YIN ET LE DRAGON, T1 : Créatures célestes de Marazano et Xu Yao aux éditions Rue de Sèvres, 14 € : Bulle de Bronze

yin-et-le-dragon-couv…YIN ET LE DRAGON, T1 : Créatures célestes de Marazano et Xu Yao aux éditions Rue de Sèvres, 14 € : Bulle de Bronze

Alors que le troisième tome du Monde de Milo vient de paraître, Richard Marazano publie le premier tome de sa série tout public à l’univers asiatique : Yin et le Dragon. On y suit la route de Yin, une petite fille chinoise élevée par son grand-père qui va faire une rencontre inattendue… Un conte fantastique dans un contexte historique bien retranscrit, une oeuvre jeunesse mais pas simpliste.

Shanghai, 1937, alors que la côte chinoise est sous le joug de l’armée impériale japonaise. La petite Yin essaye tant bien que mal d’aider son grand-père, la seule famille qui lui reste. Ce pêcheur, qui a vu disparaître ses proches les uns après les autres, ne vit que pour nourrir et élever sa petite-fille qui lui en fait voir de toutes les couleurs. Malgré les déboires qu’elle connaît avec les bandes de jeunes voleurs du coin la jeune fille va toujours de l’avant avec la même intrépidité.
Un soir, malgré les interdictions de son grand-père, Yin décide de se faufiler sur son bateau de pêcheur. Lorsque le grand-père s’aperçoit que sa petite-fille est sur son embarcation, il n’a pas vraiment le temps de la sermonner : un dragon d’or s’est pris dans son filet. Alors que l’animal légendaire est blessé par un malheureux concours de circonstances, Yin, se sentant coupable, supplie son grand-père de le ramener sur terre et le soigner. Mais cacher et nourrir une pareille créature n’est pas une mince affaire, surtout qu’il faut éviter d’attirer l’attention des soldats japonais…

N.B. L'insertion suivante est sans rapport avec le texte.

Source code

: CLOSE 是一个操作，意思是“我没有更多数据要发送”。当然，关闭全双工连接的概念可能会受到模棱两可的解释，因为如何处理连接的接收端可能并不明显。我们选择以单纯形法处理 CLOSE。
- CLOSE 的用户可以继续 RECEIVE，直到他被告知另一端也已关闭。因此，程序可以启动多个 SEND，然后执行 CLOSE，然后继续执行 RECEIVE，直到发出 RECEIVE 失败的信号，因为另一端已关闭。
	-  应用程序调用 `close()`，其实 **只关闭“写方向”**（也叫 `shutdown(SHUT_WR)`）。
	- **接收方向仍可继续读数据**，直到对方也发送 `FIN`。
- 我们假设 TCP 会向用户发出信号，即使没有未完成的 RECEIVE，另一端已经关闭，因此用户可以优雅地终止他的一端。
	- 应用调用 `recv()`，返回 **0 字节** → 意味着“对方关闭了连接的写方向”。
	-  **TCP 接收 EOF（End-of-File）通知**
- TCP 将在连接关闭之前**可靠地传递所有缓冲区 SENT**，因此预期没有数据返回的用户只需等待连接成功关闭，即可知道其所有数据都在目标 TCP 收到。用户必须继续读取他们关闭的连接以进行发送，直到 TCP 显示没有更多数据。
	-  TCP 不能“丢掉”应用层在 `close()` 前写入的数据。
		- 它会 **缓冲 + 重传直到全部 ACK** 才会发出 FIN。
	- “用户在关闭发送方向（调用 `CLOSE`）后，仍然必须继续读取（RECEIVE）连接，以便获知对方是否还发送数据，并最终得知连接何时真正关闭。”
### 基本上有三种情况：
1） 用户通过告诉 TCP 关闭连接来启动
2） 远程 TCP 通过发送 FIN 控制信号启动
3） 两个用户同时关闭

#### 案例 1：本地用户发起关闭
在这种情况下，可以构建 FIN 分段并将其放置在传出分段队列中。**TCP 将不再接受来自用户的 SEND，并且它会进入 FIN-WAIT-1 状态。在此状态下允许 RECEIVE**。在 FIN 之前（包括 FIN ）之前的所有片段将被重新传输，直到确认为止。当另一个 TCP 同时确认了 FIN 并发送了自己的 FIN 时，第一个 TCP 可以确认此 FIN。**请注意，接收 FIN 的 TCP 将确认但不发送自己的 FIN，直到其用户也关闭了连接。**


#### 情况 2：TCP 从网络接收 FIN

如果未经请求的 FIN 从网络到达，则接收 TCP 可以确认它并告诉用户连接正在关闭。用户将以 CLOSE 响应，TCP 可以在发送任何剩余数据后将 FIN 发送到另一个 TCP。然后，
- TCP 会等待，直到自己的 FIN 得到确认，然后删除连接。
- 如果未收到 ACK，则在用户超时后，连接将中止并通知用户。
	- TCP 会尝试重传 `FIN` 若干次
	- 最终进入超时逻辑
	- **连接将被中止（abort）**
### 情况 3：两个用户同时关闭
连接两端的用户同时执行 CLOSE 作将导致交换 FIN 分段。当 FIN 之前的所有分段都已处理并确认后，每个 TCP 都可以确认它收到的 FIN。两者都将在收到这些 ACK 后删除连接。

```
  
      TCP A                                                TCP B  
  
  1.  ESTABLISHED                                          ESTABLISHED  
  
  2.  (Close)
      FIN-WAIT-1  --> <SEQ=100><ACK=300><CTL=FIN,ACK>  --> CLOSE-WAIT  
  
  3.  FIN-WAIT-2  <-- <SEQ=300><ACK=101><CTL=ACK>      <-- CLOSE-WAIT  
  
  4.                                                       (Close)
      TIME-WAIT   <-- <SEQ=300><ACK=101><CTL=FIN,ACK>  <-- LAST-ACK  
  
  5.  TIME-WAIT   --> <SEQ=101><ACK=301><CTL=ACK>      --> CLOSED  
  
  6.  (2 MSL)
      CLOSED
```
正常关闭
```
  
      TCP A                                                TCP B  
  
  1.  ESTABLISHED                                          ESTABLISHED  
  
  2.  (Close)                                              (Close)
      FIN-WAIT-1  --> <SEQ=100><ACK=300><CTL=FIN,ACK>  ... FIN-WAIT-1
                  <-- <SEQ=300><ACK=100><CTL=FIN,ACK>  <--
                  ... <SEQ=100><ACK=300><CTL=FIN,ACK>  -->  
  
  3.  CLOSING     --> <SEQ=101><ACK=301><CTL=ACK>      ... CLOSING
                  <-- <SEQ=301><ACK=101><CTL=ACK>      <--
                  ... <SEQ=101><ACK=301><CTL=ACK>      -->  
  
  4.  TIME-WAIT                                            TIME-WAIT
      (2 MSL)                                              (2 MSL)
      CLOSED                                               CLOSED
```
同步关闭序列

Marazano n’en est pas à son coup d’essai en termes de série jeunesse aux accents asiatiques et après le très réussi Monde de Milo, c’est avec Yin et le Dragon qu’il récidive. On retrouve l’ambiance chinoise mais dans un contexte historique particulier : le début de la seconde guerre sino japonaise. On parcourt alors les rues pittoresques d’un Shanghai occupé aux côtés de la jeune Yin, une jeune fille qui a l’aventure dans le sang. On part de ce portrait familial empathique pour peu à peu entrer dans le cœur de l’aventure lors de la rencontre avec le dragon d’or.
Le point fort de Yin et le dragon réside bien sûr dans son univers légendaire asiatique accessible. L’oeuvre nous plonge dans un contexte historique pour livrer un récit humain teinté de légendes chinoises, le résultat est dépaysant. Malgré son ton jeunesse et sa structure simple, le récit est toutefois assez rythmé et prenant pour que chacun y prenne du plaisir, bien que les adultes pourront ressentir un certain manque de contenu. Ce premier tome prend son temps pour poser les bases de l’histoire mais propose une révélation finale qui augure d’inquiétants événements à venir et donne envie de connaître la suite.
Le travail réalisé par Xu Yao confère un surplus d’authenticité à Yin et le dragon. Son trait au style asiatique est fin, subtil et accessible tandis que ses couleurs très réussies installent à merveille les différentes ambiances traversées. Le découpage reste sage mais l’aspect onirique des planches devrait ravir les lecteurs de tout âge.

C’est avec plaisir qu’on repart dans les légendes asiatiques aux côtés de Marazano. Aventure, univers enchanteur et fond historique sont au rendez-vous de ce  premier tome qui reste moins élaboré que Le Monde de Milo. Le récit onirique et prenant et les jolies illustrations de Créatures célestes donnent envie de lire la suite de l’aventure (prévue en 3 tomes) qu’on espère plus épique.